Citation: Arch Pediatr Adolesc Med 2010;164:328-333.
Clinical Trial: No
Study Question: Does physical activity attenuate the effect of the FTO rs9939609 polymorphism on body fat in adolescents?
Methods: Data from the subjects enrolled in the Healthy Lifestyle in Europe by Nutrition in Adolescence Cross-Sectional Study were used for the present analysis. A total of 3,865 adolescents were recruited into the study, of which 1,155 provided blood samples; 752 of these were tested for the FTO rs9939609 polymorphism and had data on physical activity. Physical activity was assessed through accelerometry worn for between 3 and 7 days for at least 8 hours. Weight, height, waist circumference, and triceps and subscapular skinfold thickness were measured.
Results: A total of 752 (413 girls) were included in the study. The A allele of the FTO rs9939609 polymorphism was significantly associated with high body mass index (BMI) (+0.42 per risk allele), higher body fat percentage (+1.03% per risk allele), and higher waist circumference (+0.85 cm per risk allele). Significant or borderline gene-physical activity interactions were observed for BMI (p = 0.02), body fat percentage (p = 0.06), and waist circumference (p = 0.10). The effect of the FTO rs9939609 polymorphism on body fat was lower among adolescents who met daily physical activity recommendations (defined as 60 minutes per day or more of moderate to vigorous physical activity) compared with those who did not meet these activity guidelines. Results were similar for boys and girls.
Conclusions: The investigators concluded that adolescents who met daily physical activity recommendations may significantly reduce the effect of the FTO rs9939609 polymorphism on obesity.
Perspective: These data support recommendations for daily physical activity among children and adolescents. Further research such as randomized controlled trials to study the association of physical activity and body fat in relation to the FTO rs9939609 polymorphism would add to these current findings. Elizabeth A. Jackson, M.D., F.A.C.C.

Title: Prospective Randomized Comparison Between the Conventional Electroanatomical System and Three-Dimensional Rotational Angiography During Catheter Ablation for Atrial Fibrillation
Topic: Arrhythmias
Date Posted: 4/16/2010
Author(s): Knecht S, Wright M, Akrivakis S, et al.
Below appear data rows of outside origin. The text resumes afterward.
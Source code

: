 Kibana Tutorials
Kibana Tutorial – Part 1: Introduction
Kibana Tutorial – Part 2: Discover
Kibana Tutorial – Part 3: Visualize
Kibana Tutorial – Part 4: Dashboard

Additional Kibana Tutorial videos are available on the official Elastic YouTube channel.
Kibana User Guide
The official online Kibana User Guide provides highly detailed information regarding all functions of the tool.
Citation: Heart Rhythm 2010;7:459-465.
Clinical Trial: No
Study Question: Does three-dimensional rotational atriography (3DRA) affect the outcome of radiofrequency catheter ablation (RFCA) of atrial fibrillation (AF) compared to electroanatomical mapping (EAM) systems?
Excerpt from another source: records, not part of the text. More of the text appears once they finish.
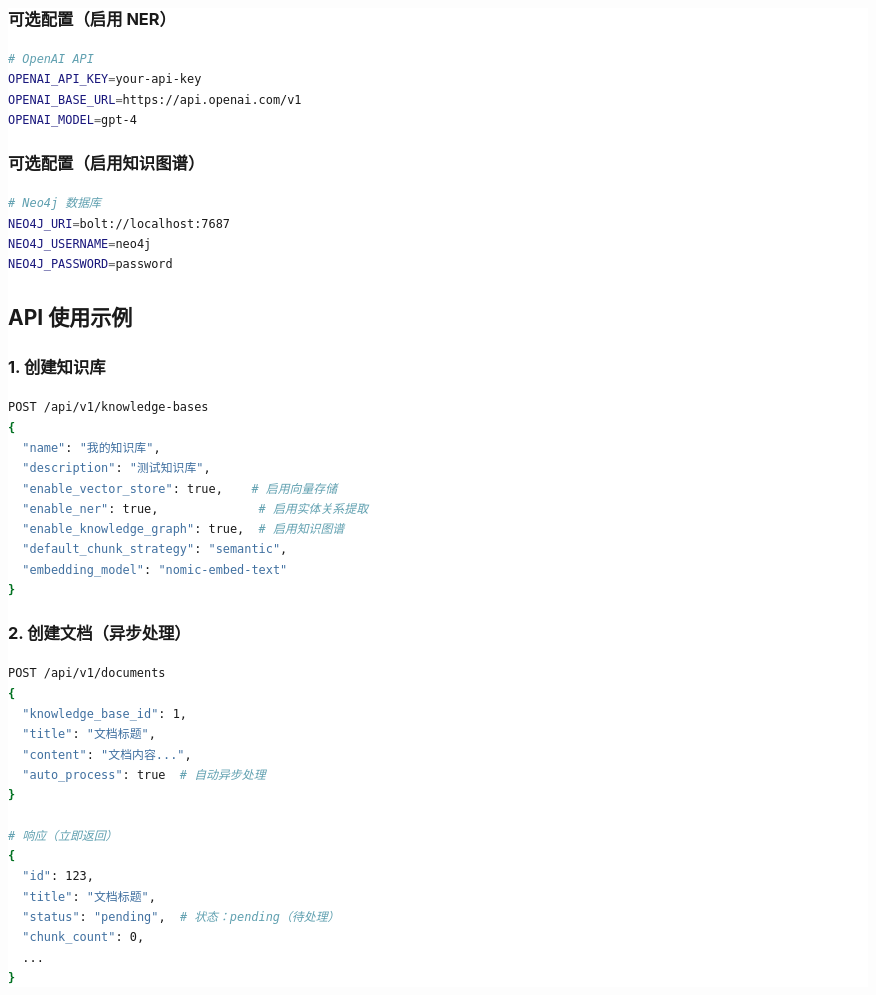 ### 可选配置（启用 NER）
```bash
# OpenAI API
OPENAI_API_KEY=your-api-key
OPENAI_BASE_URL=https://api.openai.com/v1
OPENAI_MODEL=gpt-4
```

### 可选配置（启用知识图谱）
```bash
# Neo4j 数据库
NEO4J_URI=bolt://localhost:7687
NEO4J_USERNAME=neo4j
NEO4J_PASSWORD=password
```

## API 使用示例

### 1. 创建知识库
```bash
POST /api/v1/knowledge-bases
{
  "name": "我的知识库",
  "description": "测试知识库",
  "enable_vector_store": true,    # 启用向量存储
  "enable_ner": true,              # 启用实体关系提取
  "enable_knowledge_graph": true,  # 启用知识图谱
  "default_chunk_strategy": "semantic",
  "embedding_model": "nomic-embed-text"
}
```

### 2. 创建文档（异步处理）
```bash
POST /api/v1/documents
{
  "knowledge_base_id": 1,
  "title": "文档标题",
  "content": "文档内容...",
  "auto_process": true  # 自动异步处理
}

# 响应（立即返回）
{
  "id": 123,
  "title": "文档标题",
  "status": "pending",  # 状态：pending（待处理）
  "chunk_count": 0,
  ...
}
```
Methods: Ninety-one patients (mean age 58 years) undergoing RFCA of AF (persistent in 63%) were randomly assigned to 3DRA (n = 47) or imaging with a Carto EAM system (n = 44). The RFCA strategy consisted of pulmonary vein isolation plus substrate modification as clinically indicated.
Results: There was no significant difference in the mean time required for 3DRA (14 minutes) versus creation of the Carto map (17 minutes). The mean procedure time was 224 minutes and did not differ significantly between the 3DRA and Carto groups. There was no significant difference in radiation exposure between the two groups. At a mean of 10 months of follow-up, 52% of patients were free of AF/flutter, with no significant difference between the two study groups.
Conclusions: 3DRA does not increase the amount of radiation exposure compared to an EAM system and does not affect the efficacy of RFCA of AF.
Perspective: In theory, a major advantage of 3DRA over EAM is that it provides an accurate, real-time reconstruction of the left atrium (LA) and pulmonary veins that is not operator dependent. Although EAM can be integrated with anatomically accurate computed tomography (CT) images of the LA, LA volume may have been different at the time of CT and CT exposes patients to more radiation than 3DRA. Disadvantages of 3DRA include its lack of advanced mapping functions and the need for a contrast agent. This study shows that either imaging modality can be used, depending on operator preference, without compromising clinical outcomes. Fred Morady, M.D., F.A.C.C.